= Problem to solve =
Set down the records once more, please, exactly and with the pictures left out.

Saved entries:
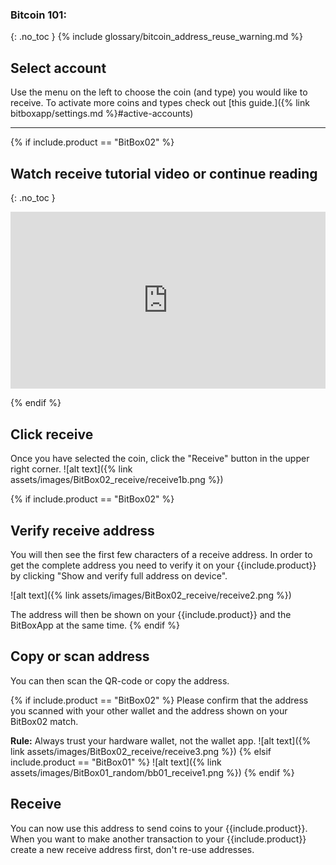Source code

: 
### Bitcoin 101:
{: .no_toc }
{% include glossary/bitcoin_address_reuse_warning.md %}


## Select account

Use the menu on the left to choose the coin (and type) you would like to receive. To activate more coins and types check out [this guide.]({% link bitboxapp/settings.md %}#active-accounts)


---

{% if include.product == "BitBox02" %}
## Watch receive tutorial video or continue reading
{: .no_toc }
<style>.embed-container { position: relative; padding-bottom: 56.25%; height: 0; overflow: hidden; max-width: 100%; } .embed-container iframe, .embed-container object, .embed-container embed { position: absolute; top: 0; left: 0; width: 100%; height: 100%; }</style><div class='embed-container'><iframe src='https://www.youtube.com/embed//wlXipa6FQzw' frameborder='0' allowfullscreen></iframe></div>

{% endif %}

## Click receive

Once you have selected the coin, click the "Receive" button in the upper right corner.
![alt text]({% link assets/images/BitBox02_receive/receive1b.png %})


{% if include.product == "BitBox02" %}
## Verify receive address

You will then see the first few characters of a receive address. In order to get the complete address you need to verify it on your {{include.product}} by clicking "Show and verify full address on device".

![alt text]({% link assets/images/BitBox02_receive/receive2.png %})

The address will then be shown on your {{include.product}} and the BitBoxApp at the same time.
{% endif %}

## Copy or scan address
You can then scan the QR-code or copy the address.

{% if include.product == "BitBox02" %}
Please confirm that the address you scanned with your other wallet and the address shown on your BitBox02 match.

 **Rule:** Always trust your hardware wallet, not the wallet app.
![alt text]({% link assets/images/BitBox02_receive/receive3.png %})
{% elsif include.product == "BitBox01" %}
![alt text]({% link assets/images/BitBox01_random/bb01_receive1.png %})
{% endif %}

## Receive
You can now use this address to send coins to your {{include.product}}. When you want to make another transaction to your {{include.product}} create a new receive address first, don't re-use addresses.
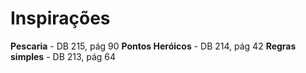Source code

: # Inspirações

**Pescaria** - DB 215, pág 90
**Pontos Heróicos** - DB 214, pág 42
**Regras simples** - DB 213, pág 64
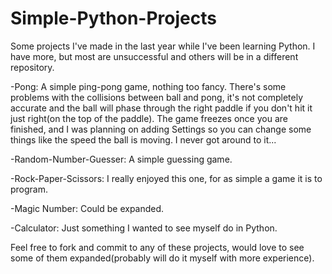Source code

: # Simple-Python-Projects

Some projects I've made in the last year while I've been learning Python. I have more, but most are unsuccessful and others will be in a different repository.


-Pong: A simple ping-pong game, nothing too fancy. There's some problems with the collisions between ball and pong, it's not completely accurate and the ball will 
          phase through the right paddle if you don't hit it just right(on the top of the paddle). The game freezes once you are finished, and I was planning on adding
          Settings so you can change some things like the speed the ball is moving. I never got around to it...
    
    
-Random-Number-Guesser: A simple guessing game. 



-Rock-Paper-Scissors: I really enjoyed this one, for as simple a game it is to program. 



-Magic Number: Could be expanded. 


-Calculator: Just something I wanted to see myself do in Python.

Feel free to fork and commit to any of these projects, would love to see some of them expanded(probably will do it myself with more experience).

= Reply to the exercise =
Source code

: 
### Bitcoin 101:
{: .no_toc }
{% include glossary/bitcoin_address_reuse_warning.md %}


## Select account

Use the menu on the left to choose the coin (and type) you would like to receive. To activate more coins and types check out [this guide.]({% link bitboxapp/settings.md %}#active-accounts)


---

{% if include.product == "BitBox02" %}
## Watch receive tutorial video or continue reading
{: .no_toc }
<style>.embed-container { position: relative; padding-bottom: 56.25%; height: 0; overflow: hidden; max-width: 100%; } .embed-container iframe, .embed-container object, .embed-container embed { position: absolute; top: 0; left: 0; width: 100%; height: 100%; }</style><div class='embed-container'><iframe src='https://www.youtube.com/embed//wlXipa6FQzw' frameborder='0' allowfullscreen></iframe></div>

{% endif %}

## Click receive

Once you have selected the coin, click the "Receive" button in the upper right corner.
![alt text]({% link assets/images/BitBox02_receive/receive1b.png %})


{% if include.product == "BitBox02" %}
## Verify receive address

You will then see the first few characters of a receive address. In order to get the complete address you need to verify it on your {{include.product}} by clicking "Show and verify full address on device".

![alt text]({% link assets/images/BitBox02_receive/receive2.png %})

The address will then be shown on your {{include.product}} and the BitBoxApp at the same time.
{% endif %}

## Copy or scan address
You can then scan the QR-code or copy the address.

{% if include.product == "BitBox02" %}
Please confirm that the address you scanned with your other wallet and the address shown on your BitBox02 match.

 **Rule:** Always trust your hardware wallet, not the wallet app.
![alt text]({% link assets/images/BitBox02_receive/receive3.png %})
{% elsif include.product == "BitBox01" %}
![alt text]({% link assets/images/BitBox01_random/bb01_receive1.png %})
{% endif %}

## Receive
You can now use this address to send coins to your {{include.product}}. When you want to make another transaction to your {{include.product}} create a new receive address first, don't re-use addresses.
Source code

: # Inspirações

**Pescaria** - DB 215, pág 90
**Pontos Heróicos** - DB 214, pág 42
**Regras simples** - DB 213, pág 64
Source code

: # Simple-Python-Projects

Some projects I've made in the last year while I've been learning Python. I have more, but most are unsuccessful and others will be in a different repository.


-Pong: A simple ping-pong game, nothing too fancy. There's some problems with the collisions between ball and pong, it's not completely accurate and the ball will 
          phase through the right paddle if you don't hit it just right(on the top of the paddle). The game freezes once you are finished, and I was planning on adding
          Settings so you can change some things like the speed the ball is moving. I never got around to it...
    
    
-Random-Number-Guesser: A simple guessing game. 



-Rock-Paper-Scissors: I really enjoyed this one, for as simple a game it is to program. 



-Magic Number: Could be expanded. 


-Calculator: Just something I wanted to see myself do in Python.

Feel free to fork and commit to any of these projects, would love to see some of them expanded(probably will do it myself with more experience).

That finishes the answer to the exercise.